● Task goal
Copy each entry below verbatim. Skip the pictures.

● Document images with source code
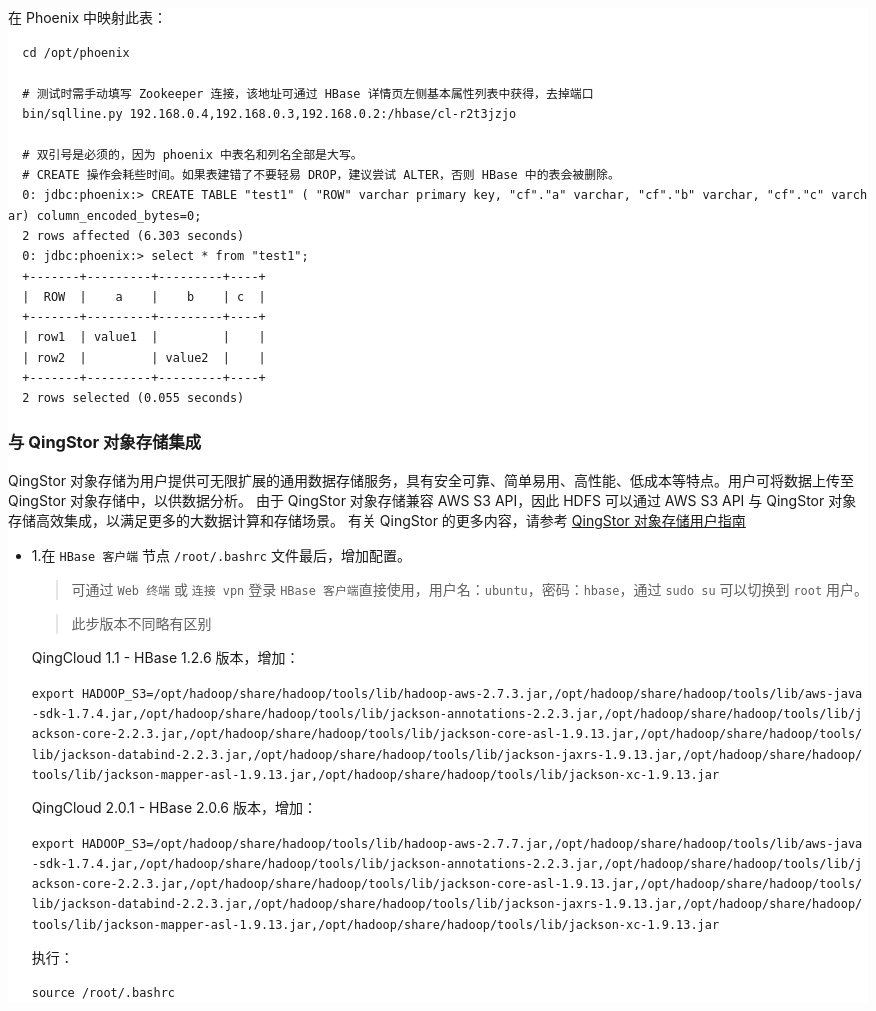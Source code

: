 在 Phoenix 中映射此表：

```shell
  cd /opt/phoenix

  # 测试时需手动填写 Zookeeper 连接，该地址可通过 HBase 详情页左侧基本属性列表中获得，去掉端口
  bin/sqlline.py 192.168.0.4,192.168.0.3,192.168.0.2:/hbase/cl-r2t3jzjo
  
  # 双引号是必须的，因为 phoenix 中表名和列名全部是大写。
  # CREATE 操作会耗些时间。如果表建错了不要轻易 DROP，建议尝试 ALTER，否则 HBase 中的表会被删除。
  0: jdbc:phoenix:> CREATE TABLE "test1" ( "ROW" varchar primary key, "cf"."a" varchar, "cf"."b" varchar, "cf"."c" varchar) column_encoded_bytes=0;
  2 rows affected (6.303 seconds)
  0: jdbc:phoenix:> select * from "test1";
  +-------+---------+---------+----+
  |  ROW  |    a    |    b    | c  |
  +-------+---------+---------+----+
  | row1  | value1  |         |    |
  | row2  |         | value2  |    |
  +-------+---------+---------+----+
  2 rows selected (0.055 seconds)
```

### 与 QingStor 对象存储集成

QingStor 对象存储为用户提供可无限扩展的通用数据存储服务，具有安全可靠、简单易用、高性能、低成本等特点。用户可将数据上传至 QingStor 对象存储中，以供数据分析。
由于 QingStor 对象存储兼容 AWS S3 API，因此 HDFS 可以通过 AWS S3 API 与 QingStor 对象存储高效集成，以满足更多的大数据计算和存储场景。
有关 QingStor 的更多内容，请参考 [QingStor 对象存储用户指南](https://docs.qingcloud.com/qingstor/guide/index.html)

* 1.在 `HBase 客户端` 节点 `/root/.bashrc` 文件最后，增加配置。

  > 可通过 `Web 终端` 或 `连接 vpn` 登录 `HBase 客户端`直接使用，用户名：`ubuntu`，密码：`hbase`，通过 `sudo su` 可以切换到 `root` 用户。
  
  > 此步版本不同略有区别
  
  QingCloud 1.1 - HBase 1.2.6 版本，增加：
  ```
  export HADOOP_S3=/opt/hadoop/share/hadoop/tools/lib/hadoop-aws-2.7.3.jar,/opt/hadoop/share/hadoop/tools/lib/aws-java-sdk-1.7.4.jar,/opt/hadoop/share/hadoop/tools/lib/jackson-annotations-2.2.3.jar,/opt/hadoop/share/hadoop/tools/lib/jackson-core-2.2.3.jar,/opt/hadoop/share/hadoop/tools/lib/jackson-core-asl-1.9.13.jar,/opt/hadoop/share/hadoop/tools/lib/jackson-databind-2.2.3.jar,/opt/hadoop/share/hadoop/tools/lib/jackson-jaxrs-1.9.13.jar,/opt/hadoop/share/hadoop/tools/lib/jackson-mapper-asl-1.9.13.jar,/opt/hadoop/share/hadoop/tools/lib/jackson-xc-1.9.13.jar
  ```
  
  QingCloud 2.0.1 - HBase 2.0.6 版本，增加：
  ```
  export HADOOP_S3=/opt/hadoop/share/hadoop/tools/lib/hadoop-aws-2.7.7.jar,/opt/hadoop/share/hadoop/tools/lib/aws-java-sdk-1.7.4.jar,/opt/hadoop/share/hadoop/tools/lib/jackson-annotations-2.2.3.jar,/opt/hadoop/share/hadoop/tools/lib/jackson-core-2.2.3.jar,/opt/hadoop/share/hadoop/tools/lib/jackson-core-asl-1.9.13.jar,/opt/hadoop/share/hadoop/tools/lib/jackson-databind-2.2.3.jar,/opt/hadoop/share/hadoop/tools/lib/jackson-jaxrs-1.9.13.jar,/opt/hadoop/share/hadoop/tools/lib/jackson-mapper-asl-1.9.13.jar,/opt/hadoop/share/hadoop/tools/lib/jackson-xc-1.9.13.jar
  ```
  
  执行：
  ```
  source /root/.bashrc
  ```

● Reply to the exercise
Source code

: 在 Phoenix 中映射此表：

```shell
  cd /opt/phoenix

  # 测试时需手动填写 Zookeeper 连接，该地址可通过 HBase 详情页左侧基本属性列表中获得，去掉端口
  bin/sqlline.py 192.168.0.4,192.168.0.3,192.168.0.2:/hbase/cl-r2t3jzjo
  
  # 双引号是必须的，因为 phoenix 中表名和列名全部是大写。
  # CREATE 操作会耗些时间。如果表建错了不要轻易 DROP，建议尝试 ALTER，否则 HBase 中的表会被删除。
  0: jdbc:phoenix:> CREATE TABLE "test1" ( "ROW" varchar primary key, "cf"."a" varchar, "cf"."b" varchar, "cf"."c" varchar) column_encoded_bytes=0;
  2 rows affected (6.303 seconds)
  0: jdbc:phoenix:> select * from "test1";
  +-------+---------+---------+----+
  |  ROW  |    a    |    b    | c  |
  +-------+---------+---------+----+
  | row1  | value1  |         |    |
  | row2  |         | value2  |    |
  +-------+---------+---------+----+
  2 rows selected (0.055 seconds)
```

### 与 QingStor 对象存储集成

QingStor 对象存储为用户提供可无限扩展的通用数据存储服务，具有安全可靠、简单易用、高性能、低成本等特点。用户可将数据上传至 QingStor 对象存储中，以供数据分析。
由于 QingStor 对象存储兼容 AWS S3 API，因此 HDFS 可以通过 AWS S3 API 与 QingStor 对象存储高效集成，以满足更多的大数据计算和存储场景。
有关 QingStor 的更多内容，请参考 [QingStor 对象存储用户指南](https://docs.qingcloud.com/qingstor/guide/index.html)

* 1.在 `HBase 客户端` 节点 `/root/.bashrc` 文件最后，增加配置。

  > 可通过 `Web 终端` 或 `连接 vpn` 登录 `HBase 客户端`直接使用，用户名：`ubuntu`，密码：`hbase`，通过 `sudo su` 可以切换到 `root` 用户。
  
  > 此步版本不同略有区别
  
  QingCloud 1.1 - HBase 1.2.6 版本，增加：
  ```
  export HADOOP_S3=/opt/hadoop/share/hadoop/tools/lib/hadoop-aws-2.7.3.jar,/opt/hadoop/share/hadoop/tools/lib/aws-java-sdk-1.7.4.jar,/opt/hadoop/share/hadoop/tools/lib/jackson-annotations-2.2.3.jar,/opt/hadoop/share/hadoop/tools/lib/jackson-core-2.2.3.jar,/opt/hadoop/share/hadoop/tools/lib/jackson-core-asl-1.9.13.jar,/opt/hadoop/share/hadoop/tools/lib/jackson-databind-2.2.3.jar,/opt/hadoop/share/hadoop/tools/lib/jackson-jaxrs-1.9.13.jar,/opt/hadoop/share/hadoop/tools/lib/jackson-mapper-asl-1.9.13.jar,/opt/hadoop/share/hadoop/tools/lib/jackson-xc-1.9.13.jar
  ```
  
  QingCloud 2.0.1 - HBase 2.0.6 版本，增加：
  ```
  export HADOOP_S3=/opt/hadoop/share/hadoop/tools/lib/hadoop-aws-2.7.7.jar,/opt/hadoop/share/hadoop/tools/lib/aws-java-sdk-1.7.4.jar,/opt/hadoop/share/hadoop/tools/lib/jackson-annotations-2.2.3.jar,/opt/hadoop/share/hadoop/tools/lib/jackson-core-2.2.3.jar,/opt/hadoop/share/hadoop/tools/lib/jackson-core-asl-1.9.13.jar,/opt/hadoop/share/hadoop/tools/lib/jackson-databind-2.2.3.jar,/opt/hadoop/share/hadoop/tools/lib/jackson-jaxrs-1.9.13.jar,/opt/hadoop/share/hadoop/tools/lib/jackson-mapper-asl-1.9.13.jar,/opt/hadoop/share/hadoop/tools/lib/jackson-xc-1.9.13.jar
  ```
  
  执行：
  ```
  source /root/.bashrc
  ```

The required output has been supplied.